Input data section start
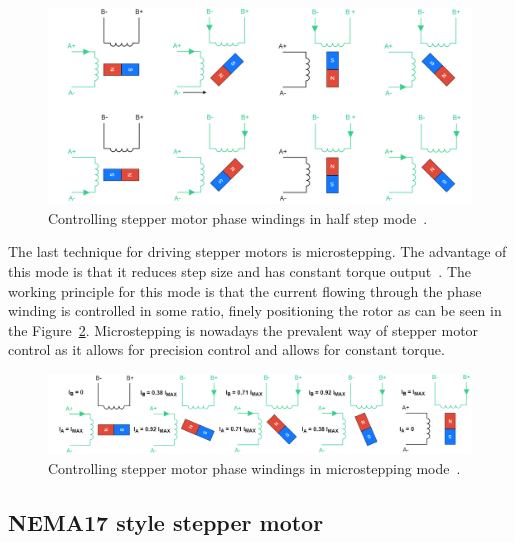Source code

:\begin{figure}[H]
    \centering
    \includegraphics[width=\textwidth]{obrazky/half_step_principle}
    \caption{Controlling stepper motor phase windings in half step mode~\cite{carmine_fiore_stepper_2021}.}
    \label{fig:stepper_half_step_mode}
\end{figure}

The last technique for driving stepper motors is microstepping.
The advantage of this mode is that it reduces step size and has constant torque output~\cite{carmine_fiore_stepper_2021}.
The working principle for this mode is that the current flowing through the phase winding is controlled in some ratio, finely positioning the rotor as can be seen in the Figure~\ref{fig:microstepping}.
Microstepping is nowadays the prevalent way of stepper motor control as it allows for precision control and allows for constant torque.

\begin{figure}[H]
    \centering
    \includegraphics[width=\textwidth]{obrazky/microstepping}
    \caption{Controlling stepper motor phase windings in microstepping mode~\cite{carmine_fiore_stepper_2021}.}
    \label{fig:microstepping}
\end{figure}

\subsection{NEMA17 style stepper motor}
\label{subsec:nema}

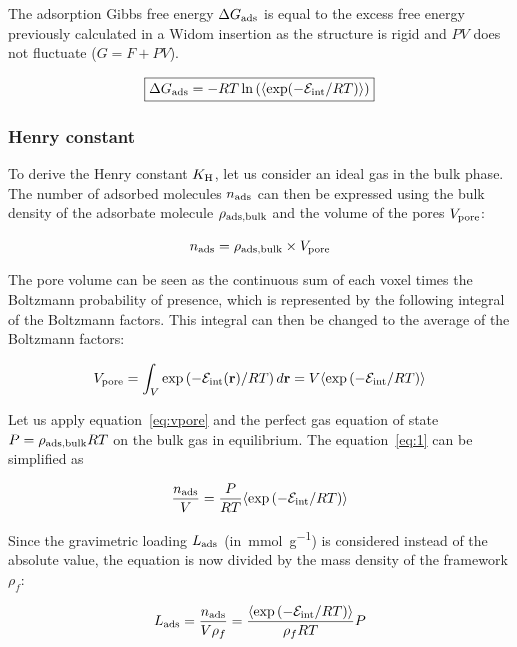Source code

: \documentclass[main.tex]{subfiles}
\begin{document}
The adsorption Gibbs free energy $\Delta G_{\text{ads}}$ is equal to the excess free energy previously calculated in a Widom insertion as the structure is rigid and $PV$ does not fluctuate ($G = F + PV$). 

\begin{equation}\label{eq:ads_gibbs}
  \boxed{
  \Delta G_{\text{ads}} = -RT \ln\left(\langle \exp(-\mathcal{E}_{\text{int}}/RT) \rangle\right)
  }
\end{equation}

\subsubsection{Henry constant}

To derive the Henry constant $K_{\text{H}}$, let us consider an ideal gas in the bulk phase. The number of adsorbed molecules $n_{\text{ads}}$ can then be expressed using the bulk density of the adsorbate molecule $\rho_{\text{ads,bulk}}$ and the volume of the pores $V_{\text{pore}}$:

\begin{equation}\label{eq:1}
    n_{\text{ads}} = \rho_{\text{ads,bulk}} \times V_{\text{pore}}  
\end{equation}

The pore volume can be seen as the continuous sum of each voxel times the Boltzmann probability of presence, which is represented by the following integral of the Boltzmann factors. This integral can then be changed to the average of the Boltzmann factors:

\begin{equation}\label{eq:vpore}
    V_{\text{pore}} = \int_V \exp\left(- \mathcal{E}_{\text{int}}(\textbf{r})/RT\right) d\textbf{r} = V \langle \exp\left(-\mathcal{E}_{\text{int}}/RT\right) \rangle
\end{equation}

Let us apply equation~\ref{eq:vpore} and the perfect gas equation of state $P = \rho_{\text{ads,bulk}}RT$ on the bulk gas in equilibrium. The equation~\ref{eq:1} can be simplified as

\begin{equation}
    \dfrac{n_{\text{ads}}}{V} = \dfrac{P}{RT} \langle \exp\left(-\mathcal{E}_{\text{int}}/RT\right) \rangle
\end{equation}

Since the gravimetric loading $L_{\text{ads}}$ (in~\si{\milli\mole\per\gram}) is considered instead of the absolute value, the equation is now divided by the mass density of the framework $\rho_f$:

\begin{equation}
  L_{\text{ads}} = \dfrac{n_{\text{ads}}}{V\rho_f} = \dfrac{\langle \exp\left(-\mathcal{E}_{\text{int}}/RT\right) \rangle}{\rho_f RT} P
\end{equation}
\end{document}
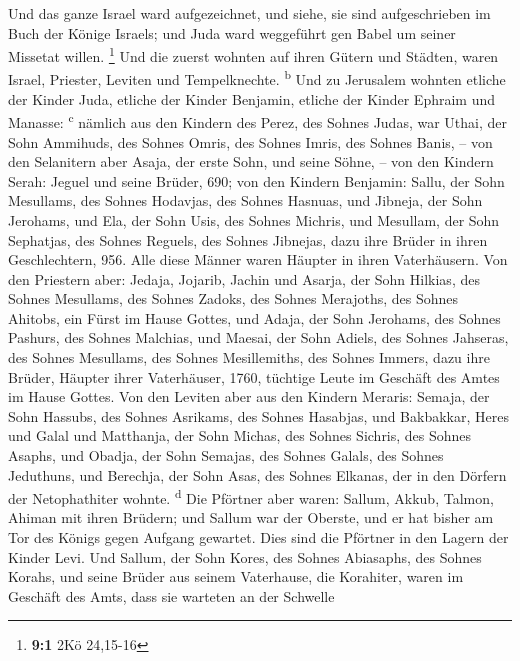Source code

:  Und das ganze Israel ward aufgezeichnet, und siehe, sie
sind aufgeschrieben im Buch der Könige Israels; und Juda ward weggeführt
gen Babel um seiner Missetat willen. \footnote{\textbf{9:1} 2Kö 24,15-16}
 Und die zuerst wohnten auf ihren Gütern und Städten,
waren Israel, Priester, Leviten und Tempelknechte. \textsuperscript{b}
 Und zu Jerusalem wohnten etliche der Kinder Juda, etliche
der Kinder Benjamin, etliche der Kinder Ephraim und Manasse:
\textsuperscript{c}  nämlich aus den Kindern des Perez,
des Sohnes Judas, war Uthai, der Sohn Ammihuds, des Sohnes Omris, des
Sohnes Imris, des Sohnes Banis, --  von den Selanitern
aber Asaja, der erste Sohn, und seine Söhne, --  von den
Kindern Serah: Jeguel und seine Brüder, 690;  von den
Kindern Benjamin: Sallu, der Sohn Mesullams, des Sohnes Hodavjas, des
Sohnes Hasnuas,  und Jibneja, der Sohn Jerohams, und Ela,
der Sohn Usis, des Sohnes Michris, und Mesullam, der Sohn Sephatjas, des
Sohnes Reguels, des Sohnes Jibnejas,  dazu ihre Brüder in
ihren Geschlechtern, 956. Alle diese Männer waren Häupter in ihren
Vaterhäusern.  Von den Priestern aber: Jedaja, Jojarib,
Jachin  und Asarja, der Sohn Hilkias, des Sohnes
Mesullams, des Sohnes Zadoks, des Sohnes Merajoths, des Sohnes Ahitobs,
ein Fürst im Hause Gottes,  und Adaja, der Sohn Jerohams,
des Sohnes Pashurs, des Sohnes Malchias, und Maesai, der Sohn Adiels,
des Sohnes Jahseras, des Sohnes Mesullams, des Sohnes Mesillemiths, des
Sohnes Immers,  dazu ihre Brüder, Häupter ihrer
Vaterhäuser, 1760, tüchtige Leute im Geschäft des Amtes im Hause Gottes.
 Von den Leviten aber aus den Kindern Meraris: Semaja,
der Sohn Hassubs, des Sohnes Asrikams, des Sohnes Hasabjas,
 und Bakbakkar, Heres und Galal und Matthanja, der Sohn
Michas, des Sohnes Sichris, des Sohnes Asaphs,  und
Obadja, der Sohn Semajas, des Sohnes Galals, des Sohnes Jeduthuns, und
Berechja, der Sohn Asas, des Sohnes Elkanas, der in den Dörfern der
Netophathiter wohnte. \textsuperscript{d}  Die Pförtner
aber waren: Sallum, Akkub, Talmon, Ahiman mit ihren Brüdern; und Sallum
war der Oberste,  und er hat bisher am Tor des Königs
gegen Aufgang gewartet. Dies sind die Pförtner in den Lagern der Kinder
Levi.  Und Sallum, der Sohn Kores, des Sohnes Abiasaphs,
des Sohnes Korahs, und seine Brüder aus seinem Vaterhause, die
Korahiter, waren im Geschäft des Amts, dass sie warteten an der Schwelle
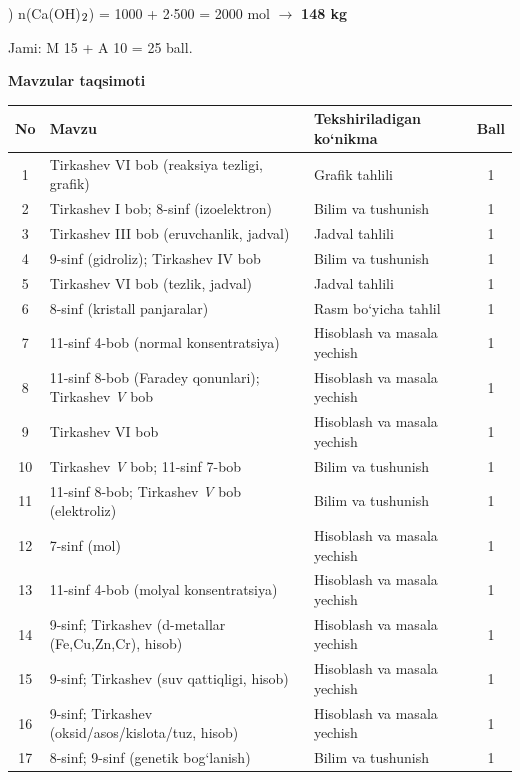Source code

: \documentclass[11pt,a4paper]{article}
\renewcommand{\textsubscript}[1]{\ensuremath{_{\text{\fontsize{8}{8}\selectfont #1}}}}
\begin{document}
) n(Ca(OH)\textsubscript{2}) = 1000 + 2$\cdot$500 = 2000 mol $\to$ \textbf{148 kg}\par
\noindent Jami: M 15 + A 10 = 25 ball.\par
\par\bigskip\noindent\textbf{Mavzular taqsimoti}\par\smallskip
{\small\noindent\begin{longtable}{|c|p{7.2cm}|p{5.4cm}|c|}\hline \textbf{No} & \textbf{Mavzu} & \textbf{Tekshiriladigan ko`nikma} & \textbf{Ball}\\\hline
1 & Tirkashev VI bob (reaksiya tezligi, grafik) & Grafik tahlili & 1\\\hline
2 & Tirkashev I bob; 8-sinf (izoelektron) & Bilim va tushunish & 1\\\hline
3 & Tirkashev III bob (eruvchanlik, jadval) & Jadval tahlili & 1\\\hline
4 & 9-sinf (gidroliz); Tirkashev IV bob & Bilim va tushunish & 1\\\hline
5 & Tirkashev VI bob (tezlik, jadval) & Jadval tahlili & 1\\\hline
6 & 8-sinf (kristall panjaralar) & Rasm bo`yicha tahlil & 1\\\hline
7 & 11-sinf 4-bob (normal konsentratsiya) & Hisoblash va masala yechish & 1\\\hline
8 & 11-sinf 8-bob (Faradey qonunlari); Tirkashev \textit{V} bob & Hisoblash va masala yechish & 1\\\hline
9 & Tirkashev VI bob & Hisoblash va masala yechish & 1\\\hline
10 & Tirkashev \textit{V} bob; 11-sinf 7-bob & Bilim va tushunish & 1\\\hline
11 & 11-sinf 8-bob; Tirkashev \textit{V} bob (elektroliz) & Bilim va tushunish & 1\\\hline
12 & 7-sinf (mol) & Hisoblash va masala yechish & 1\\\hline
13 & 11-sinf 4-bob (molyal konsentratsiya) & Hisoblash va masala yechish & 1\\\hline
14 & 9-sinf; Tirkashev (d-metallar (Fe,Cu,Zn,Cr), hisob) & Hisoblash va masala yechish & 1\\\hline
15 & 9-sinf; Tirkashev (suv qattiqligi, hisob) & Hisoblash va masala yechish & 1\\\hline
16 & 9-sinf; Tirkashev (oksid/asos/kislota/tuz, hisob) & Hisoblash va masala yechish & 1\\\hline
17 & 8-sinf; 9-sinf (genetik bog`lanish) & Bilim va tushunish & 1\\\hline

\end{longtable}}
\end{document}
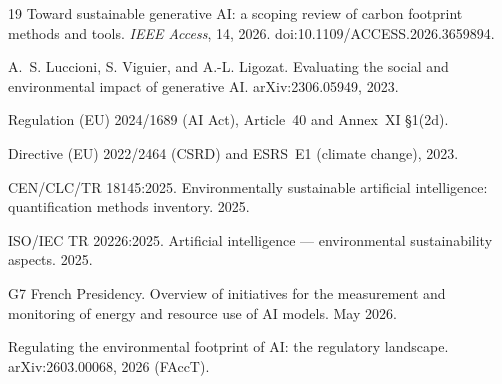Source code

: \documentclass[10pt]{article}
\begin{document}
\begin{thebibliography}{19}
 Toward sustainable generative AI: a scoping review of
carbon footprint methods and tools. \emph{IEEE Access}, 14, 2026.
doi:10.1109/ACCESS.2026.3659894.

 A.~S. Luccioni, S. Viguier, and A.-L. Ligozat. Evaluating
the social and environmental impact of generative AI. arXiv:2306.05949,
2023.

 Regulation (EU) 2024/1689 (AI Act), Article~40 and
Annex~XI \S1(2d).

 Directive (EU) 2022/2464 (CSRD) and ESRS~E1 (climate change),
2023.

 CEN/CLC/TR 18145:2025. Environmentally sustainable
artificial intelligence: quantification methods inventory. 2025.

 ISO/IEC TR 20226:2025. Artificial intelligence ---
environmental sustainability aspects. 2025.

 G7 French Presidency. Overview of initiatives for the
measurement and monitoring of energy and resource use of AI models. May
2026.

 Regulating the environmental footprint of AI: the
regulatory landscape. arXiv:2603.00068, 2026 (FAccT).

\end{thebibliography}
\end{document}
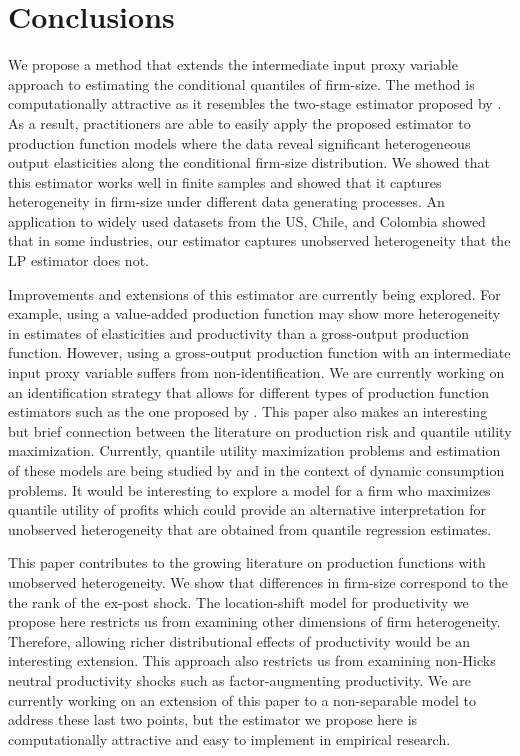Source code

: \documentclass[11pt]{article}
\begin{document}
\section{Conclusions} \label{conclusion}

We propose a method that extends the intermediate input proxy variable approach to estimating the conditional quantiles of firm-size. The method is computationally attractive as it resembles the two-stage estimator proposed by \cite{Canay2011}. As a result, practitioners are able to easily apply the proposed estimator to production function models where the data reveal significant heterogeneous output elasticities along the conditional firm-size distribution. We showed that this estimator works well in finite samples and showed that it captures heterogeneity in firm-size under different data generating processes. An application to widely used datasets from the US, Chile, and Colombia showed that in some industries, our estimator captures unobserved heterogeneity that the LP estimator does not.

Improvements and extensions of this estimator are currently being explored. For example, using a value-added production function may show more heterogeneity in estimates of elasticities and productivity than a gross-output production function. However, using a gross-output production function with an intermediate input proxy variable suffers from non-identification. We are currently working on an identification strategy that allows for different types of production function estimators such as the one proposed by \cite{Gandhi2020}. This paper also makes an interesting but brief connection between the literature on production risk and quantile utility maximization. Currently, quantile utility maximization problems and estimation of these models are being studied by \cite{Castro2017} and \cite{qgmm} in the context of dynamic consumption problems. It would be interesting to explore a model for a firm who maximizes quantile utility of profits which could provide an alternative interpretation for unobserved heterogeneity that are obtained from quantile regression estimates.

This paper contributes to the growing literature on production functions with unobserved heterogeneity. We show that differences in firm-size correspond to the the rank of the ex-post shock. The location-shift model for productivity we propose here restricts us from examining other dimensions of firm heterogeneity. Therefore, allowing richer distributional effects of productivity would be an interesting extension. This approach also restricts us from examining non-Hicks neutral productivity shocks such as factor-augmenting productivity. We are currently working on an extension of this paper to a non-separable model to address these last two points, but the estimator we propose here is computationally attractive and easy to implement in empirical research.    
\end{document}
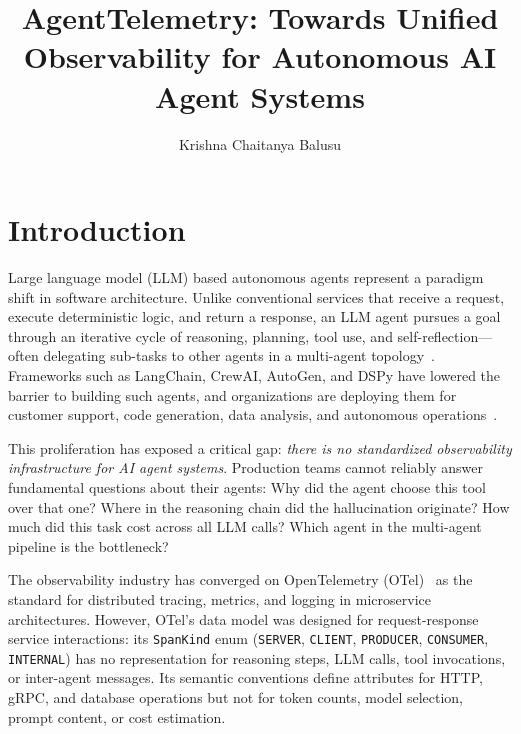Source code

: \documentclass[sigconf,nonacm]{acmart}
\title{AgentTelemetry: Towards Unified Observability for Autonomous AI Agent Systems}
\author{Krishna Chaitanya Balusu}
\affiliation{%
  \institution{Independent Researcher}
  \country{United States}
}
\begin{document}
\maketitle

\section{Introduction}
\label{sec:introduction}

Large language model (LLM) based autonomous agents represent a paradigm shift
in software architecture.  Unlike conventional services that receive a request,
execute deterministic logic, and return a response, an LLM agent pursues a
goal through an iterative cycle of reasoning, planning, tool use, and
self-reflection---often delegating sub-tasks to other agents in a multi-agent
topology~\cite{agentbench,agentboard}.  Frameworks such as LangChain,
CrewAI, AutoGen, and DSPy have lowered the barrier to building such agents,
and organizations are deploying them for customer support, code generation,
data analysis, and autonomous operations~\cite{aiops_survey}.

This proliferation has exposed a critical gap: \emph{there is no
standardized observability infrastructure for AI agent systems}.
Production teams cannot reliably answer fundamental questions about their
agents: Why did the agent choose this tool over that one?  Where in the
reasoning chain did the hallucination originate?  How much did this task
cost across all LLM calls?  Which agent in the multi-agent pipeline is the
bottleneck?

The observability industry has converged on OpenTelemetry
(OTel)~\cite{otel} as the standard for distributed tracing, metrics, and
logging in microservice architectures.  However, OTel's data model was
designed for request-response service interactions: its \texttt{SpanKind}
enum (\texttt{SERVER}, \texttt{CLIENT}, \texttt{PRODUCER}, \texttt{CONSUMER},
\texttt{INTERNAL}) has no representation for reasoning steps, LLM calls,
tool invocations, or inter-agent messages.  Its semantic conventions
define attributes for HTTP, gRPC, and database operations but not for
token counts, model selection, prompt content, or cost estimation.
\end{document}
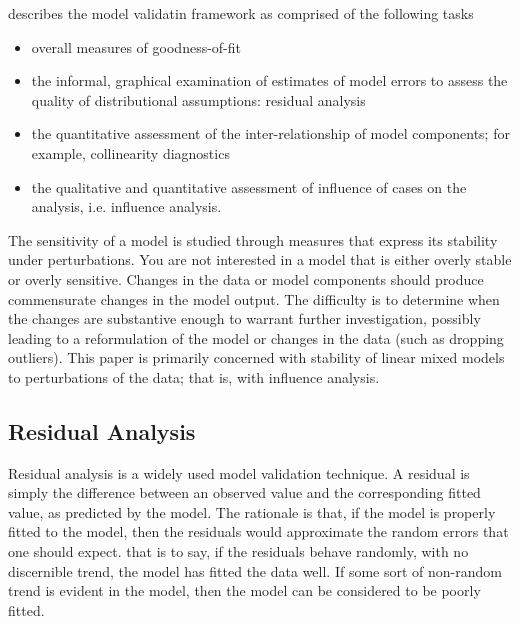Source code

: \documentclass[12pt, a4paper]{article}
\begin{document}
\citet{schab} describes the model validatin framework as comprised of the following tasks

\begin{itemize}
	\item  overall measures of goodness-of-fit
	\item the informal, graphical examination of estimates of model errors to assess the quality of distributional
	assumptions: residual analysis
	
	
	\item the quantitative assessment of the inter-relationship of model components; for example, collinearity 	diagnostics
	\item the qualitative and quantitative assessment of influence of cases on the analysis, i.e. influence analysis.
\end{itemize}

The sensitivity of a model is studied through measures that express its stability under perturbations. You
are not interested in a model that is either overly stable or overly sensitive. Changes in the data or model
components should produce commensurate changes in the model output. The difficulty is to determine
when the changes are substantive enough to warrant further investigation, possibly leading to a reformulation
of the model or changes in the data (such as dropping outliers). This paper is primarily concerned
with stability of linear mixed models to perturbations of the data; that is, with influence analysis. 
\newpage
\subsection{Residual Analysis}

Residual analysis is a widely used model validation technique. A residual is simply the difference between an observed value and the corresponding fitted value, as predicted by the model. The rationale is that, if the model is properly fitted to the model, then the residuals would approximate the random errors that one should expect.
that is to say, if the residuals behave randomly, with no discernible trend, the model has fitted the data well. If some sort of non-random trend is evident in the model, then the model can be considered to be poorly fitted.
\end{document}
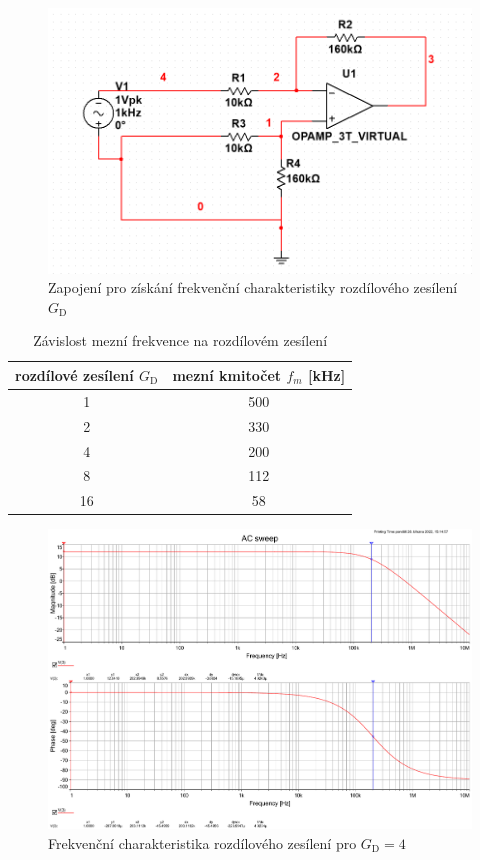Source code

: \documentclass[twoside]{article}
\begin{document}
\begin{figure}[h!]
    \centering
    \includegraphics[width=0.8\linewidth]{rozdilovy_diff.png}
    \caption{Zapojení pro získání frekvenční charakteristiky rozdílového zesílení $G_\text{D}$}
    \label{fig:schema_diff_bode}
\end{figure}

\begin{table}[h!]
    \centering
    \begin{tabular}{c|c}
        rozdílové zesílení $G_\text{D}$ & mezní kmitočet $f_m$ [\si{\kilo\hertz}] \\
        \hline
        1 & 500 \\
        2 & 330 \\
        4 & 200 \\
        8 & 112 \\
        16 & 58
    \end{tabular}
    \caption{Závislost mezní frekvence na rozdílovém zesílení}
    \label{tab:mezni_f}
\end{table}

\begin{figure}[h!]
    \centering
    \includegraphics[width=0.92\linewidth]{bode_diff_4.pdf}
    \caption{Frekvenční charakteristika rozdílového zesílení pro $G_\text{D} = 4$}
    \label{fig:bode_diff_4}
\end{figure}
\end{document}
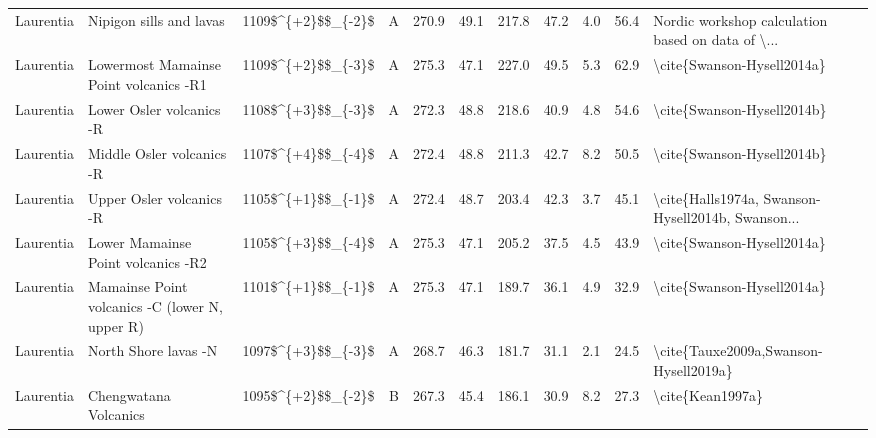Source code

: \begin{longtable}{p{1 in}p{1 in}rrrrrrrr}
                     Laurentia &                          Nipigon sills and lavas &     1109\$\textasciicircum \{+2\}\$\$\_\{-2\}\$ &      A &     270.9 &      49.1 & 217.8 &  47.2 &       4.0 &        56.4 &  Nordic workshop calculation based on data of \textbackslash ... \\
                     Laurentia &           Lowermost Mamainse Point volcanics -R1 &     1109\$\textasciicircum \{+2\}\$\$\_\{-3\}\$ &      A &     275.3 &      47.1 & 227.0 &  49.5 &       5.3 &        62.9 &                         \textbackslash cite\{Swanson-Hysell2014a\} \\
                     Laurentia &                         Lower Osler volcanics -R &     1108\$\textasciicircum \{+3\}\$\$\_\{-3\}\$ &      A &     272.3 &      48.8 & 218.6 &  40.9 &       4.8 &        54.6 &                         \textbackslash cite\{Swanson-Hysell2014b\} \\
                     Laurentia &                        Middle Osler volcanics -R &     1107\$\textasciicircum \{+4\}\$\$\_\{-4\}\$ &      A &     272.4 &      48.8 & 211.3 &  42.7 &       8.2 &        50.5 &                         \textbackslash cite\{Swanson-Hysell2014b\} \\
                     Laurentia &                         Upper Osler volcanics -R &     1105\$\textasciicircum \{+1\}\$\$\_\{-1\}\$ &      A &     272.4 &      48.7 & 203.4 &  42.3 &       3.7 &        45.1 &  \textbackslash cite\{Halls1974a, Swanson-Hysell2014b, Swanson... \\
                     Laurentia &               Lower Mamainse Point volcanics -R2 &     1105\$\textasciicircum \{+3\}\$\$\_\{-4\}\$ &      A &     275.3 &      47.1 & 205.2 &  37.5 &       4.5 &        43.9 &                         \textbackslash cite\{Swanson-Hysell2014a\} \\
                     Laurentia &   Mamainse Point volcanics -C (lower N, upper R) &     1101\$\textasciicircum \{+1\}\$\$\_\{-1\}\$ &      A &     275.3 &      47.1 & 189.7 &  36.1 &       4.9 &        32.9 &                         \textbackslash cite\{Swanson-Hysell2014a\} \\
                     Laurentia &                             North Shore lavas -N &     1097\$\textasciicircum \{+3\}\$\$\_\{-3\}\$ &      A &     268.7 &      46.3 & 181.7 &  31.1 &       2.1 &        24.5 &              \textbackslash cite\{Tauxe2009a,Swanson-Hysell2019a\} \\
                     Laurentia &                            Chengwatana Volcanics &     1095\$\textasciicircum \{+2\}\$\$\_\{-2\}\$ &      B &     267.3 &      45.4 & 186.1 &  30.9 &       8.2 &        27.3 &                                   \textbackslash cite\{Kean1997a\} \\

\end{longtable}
Input data section end
Leaving each picture behind, please give again exactly the lines above from the one with "pro získání frekvenční" through the one with "Lowermost Mamainse Point", both included, and no others.

▶ **Completed task**
    \caption{Zapojení pro získání frekvenční charakteristiky rozdílového zesílení $G_\text{D}$}
    \label{fig:schema_diff_bode}
\end{figure}

\begin{table}[h!]
    \centering
    \begin{tabular}{c|c}
        rozdílové zesílení $G_\text{D}$ & mezní kmitočet $f_m$ [\si{\kilo\hertz}] \\
        \hline
        1 & 500 \\
        2 & 330 \\
        4 & 200 \\
        8 & 112 \\
        16 & 58
    \end{tabular}
    \caption{Závislost mezní frekvence na rozdílovém zesílení}
    \label{tab:mezni_f}
\end{table}

\begin{figure}[h!]
    \centering
    \includegraphics[width=0.92\linewidth]{bode_diff_4.pdf}
    \caption{Frekvenční charakteristika rozdílového zesílení pro $G_\text{D} = 4$}
    \label{fig:bode_diff_4}
\end{figure}
\end{document}
Source code

: \begin{longtable}{p{1 in}p{1 in}rrrrrrrr}
                     Laurentia &                          Nipigon sills and lavas &     1109\$\textasciicircum \{+2\}\$\$\_\{-2\}\$ &      A &     270.9 &      49.1 & 217.8 &  47.2 &       4.0 &        56.4 &  Nordic workshop calculation based on data of \textbackslash ... \\
                     Laurentia &           Lowermost Mamainse Point volcanics -R1 &     1109\$\textasciicircum \{+2\}\$\$\_\{-3\}\$ &      A &     275.3 &      47.1 & 227.0 &  49.5 &       5.3 &        62.9 &                         \textbackslash cite\{Swanson-Hysell2014a\} \\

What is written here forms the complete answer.